Introducing Digital Preservation

Before we dive into what we have been doing, we thought it would be good to introduce our understanding of digital preservation, what it is and why it is considered increasingly important for archival collections. For those of you au fait with the theory of born digital material feel free to skip to the next section.

Digital preservation can be defined as a structured set of activities designed to ensure continued access to born digital materials for as long as it is deemed necessary. This includes maintaining the availability of compatible hardware-software relationships, trained practitioners, and appropriate workflows to select, transfer, ingest, and access ‘born digital’ files.

There are no rigid workflows for a successful digital preservation strategy that are applicable for all organisations, but there are widely used software, helpful resources and models to aid you when formulating your own managed set of activities which can be tailored towards your own institution. See here for a handy guide introducing you to the technical jargon.  The presence of born digital materials held in archival collections is becoming increasingly paramount, especially when cataloguing and providing access to late twentieth century material. Therefore, it follows that the knowledge and skills to preserve and provide access to them is also being increasingly highlighted.

Digital Preservation within Newcastle University Special Collections

A department wide digital preservation strategy has been in place within Newcastle University Special Collections since 2019. This includes full workflows to accession, process and catalogue, access, and preserve born digital materials within the wider aims of facilitating research, encouraging collection transparency and maintaining a pathway to providing long-term access to heritage collections. Following these steps users of special collections can now access digital material held within the Bloodaxe and Donaldson, (Sir Liam) collections.

Newcastle University has recently become the recipient of the Farrell (Sir Terry) Archive, and one of our next priorities is to process the collection. You would expect a substantial architectural collection to contain voluminous quantities of physical building plans, and this collection is no exception. However, the archive also contains a substantial amount of born digital material in the form of CAD and drawing files, along with the quantities of reports and contractual documentation involving the professional practice of Sir Terry as leading architect over the course of his professional life. These digital records are predominantly contained within CD-R’s and the occasional floppy disc.

A box of CD'R's from the Farrell, (Sir Terry) Archive.
The born digital materials, demonstrating that great things come in small packages.

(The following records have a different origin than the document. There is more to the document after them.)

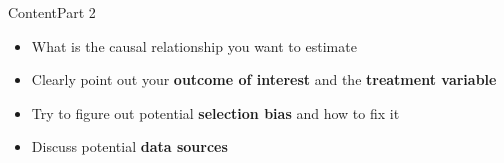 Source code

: \documentclass[dvipsnames,hyperref={pdfpagelabels=false}]{beamer}
\begin{document}
\begin{frame}{Content}{Part 2}
	\begin{itemize} 
		
		\item What is the causal relationship you want to estimate
		\vspace{0.2cm}
		\item Clearly point out your \textbf{outcome of interest} and the \textbf{treatment variable}
		\vspace{0.2cm}
		\item Try to figure out potential \textbf{selection bias} and how to fix it
		\vspace{0.2cm}
		\item Discuss potential \textbf{data sources}
		
		
		
	\end{itemize}
\end{frame}
\end{document}
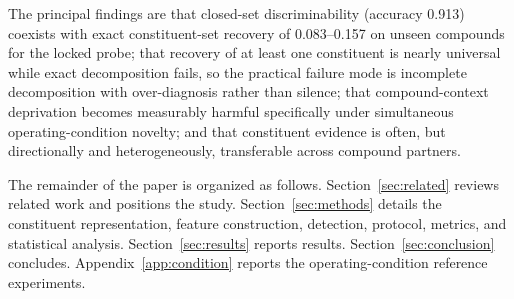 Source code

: The principal findings are that closed-set discriminability (accuracy
0.913) coexists with exact constituent-set recovery of 0.083--0.157 on
unseen compounds for the locked probe; that recovery of at least one
constituent is nearly universal while exact decomposition fails, so the
practical failure mode is incomplete decomposition with over-diagnosis
rather than silence; that compound-context deprivation becomes measurably
harmful specifically under simultaneous operating-condition novelty; and
that constituent evidence is often, but directionally and heterogeneously,
transferable across compound partners.

The remainder of the paper is organized as follows.
Section~\ref{sec:related} reviews related work and positions the study.
Section~\ref{sec:methods} details the constituent representation, feature
construction, detection, protocol, metrics, and statistical analysis.
Section~\ref{sec:results} reports results. Section~\ref{sec:conclusion}
concludes. Appendix~\ref{app:condition} reports the operating-condition
reference experiments.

Fresh from ‘Novice to Know-How’ training prepared by the National Archives, Senior Archives Assistant, Jemma Singleton set about actioning the existing digital preservation strategy for this material. It was a way of testing out new-found knowledge in a practical way, and to explore the applicability of conducting regular digital preservation as a parallel exercise to more traditional archival cataloguing. The second part of this blog post details what we did, challenges we faced, how we creatively solved these challenges, and what we learned during the process.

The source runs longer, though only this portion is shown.